Digital social innovation is disrupting the field of health too. There are different manifestations of these processes. First, platforms such as DataDonors or PatientsLikeMe show that there is an increasing citizen participation in biomedical research through the donation of their own health data.
Second, creations such as the open-source artificial pancreas, resulting from the collaboration between scientists and amateurs, or projects such as the Open Hand project, which uses 3D printers to create prosthetic arms for low-income people, show that the combination of new technologies, the free code and citizen skills can improve the citizens’ quality of life at a cost and scale previously unimaginable.
Finally, projects such as OpenCare in Milan and mobile applications like Good Sam show how citizens can organize themselves to provide medical services that otherwise would be very costly or at a scale and granularity that the public sector could hardly afford.
Eating/feeding is one of the most important and widespread human activities. However, industrial food production has a proven negative impact on the environment and, from time to time, on public health. A growing number of digital social innovation initiatives in this field are promoting the emergence of a food system that can improve people's lives and contribute to environmental sustainability, as well as to the creation of new production ecosystems in the cities.
Several existing manifestations of these processes allow us to view how networked citizen innovation can have an impact on the way in which we produce and consume food. On the one hand, initiatives such as the 900-strong Europe-wide Food Assembly, a local consumer platform that uses digital technologies to connect consumers and local producers, show that there is a willingness on the part of citizens to promote local production and consumption, and that this can be done at a very low cost, connecting already existing elements within the ecosystem.

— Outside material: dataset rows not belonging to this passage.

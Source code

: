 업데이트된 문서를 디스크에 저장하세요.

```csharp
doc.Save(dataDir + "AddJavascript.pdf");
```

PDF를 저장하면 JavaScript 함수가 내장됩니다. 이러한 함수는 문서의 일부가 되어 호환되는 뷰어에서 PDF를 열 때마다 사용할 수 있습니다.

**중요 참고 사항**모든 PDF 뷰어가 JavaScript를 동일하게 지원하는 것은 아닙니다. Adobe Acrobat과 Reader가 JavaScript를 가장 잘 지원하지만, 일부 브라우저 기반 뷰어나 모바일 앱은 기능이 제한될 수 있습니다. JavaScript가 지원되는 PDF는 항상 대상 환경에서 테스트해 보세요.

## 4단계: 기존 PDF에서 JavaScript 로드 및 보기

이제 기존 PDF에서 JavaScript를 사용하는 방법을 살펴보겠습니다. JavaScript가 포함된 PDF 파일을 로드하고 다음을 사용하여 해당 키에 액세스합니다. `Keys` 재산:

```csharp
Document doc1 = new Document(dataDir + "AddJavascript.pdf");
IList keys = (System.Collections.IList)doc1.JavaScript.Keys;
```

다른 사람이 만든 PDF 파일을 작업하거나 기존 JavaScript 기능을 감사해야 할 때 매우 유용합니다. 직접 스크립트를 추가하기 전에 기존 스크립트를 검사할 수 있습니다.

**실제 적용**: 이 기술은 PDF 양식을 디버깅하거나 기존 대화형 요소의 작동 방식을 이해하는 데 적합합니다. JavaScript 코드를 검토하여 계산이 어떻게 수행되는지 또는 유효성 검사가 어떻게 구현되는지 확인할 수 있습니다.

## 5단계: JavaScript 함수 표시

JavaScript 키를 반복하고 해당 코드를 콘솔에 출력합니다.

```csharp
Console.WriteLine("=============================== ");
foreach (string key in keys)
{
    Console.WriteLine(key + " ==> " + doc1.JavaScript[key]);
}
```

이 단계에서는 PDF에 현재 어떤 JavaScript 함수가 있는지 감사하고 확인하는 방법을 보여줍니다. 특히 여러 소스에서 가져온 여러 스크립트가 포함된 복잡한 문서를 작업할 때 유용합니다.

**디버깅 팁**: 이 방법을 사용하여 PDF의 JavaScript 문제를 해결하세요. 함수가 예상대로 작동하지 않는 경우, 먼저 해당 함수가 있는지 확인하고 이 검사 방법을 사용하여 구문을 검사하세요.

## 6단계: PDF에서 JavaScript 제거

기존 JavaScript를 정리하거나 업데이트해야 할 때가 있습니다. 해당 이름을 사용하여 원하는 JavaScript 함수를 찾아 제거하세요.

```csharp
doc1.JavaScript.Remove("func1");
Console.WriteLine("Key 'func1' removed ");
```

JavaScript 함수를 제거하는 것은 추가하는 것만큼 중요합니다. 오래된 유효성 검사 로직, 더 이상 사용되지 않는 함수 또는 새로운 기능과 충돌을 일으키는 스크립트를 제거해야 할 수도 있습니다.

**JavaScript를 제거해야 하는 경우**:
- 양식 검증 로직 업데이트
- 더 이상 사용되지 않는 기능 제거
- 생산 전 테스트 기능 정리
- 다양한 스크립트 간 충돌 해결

On the other hand, projects such as Aquapioneers or Spirulina Lab show how customized digital production and open source tools allow citizens to produce their own food so as to achieve food self-sufficiency and reduce the negative impacts on the environment. Finally, urban garden initiatives and projects such as Connected Seeds or the Grow observatory show how neighbourhood communities are organizing to re-appropriate existing spaces, using sensors to monitor environmental factors and digital platforms to share knowledge in order to produce food collaboratively at local level but on a larger scale.
The production processes of these products and services force us to think about their political implications and the role of public institutions, as they question the cities’ existing participation and contribution rules. In times of sociopolitical turbulence and austerity plans such as these, there is a need to design and test new approaches to civic participation, production and management which can strengthen democracy, add value and take into account the aspirations, emotional intelligence and agency of both individuals and communities.
In order for the new wave of citizen production to generate social capital, inclusive innovation and well-being, it is necessary to ensure that all citizens, particularly those from less-represented communities, are empowered to contribute and participate in the design of cities-for-all. It is therefore essential to develop programs to increase citizen access to the new technologies and the acquisition of the knowhow and skills needed to use and transform them.
It is also necessary to establish the collaboration principles between the city and its citizens, so that the right of citizens to contribute to the co-design of the physical and digital environment of the city is not only acknowledged, but also appropriately valued (through incentives and rewards), and their contribution motivated and not exploited for other purposes. To this end, it is essential to establish an ethical code and a set of engagement rules as the backbone of open citizen innovation and of a new contributory model for cities.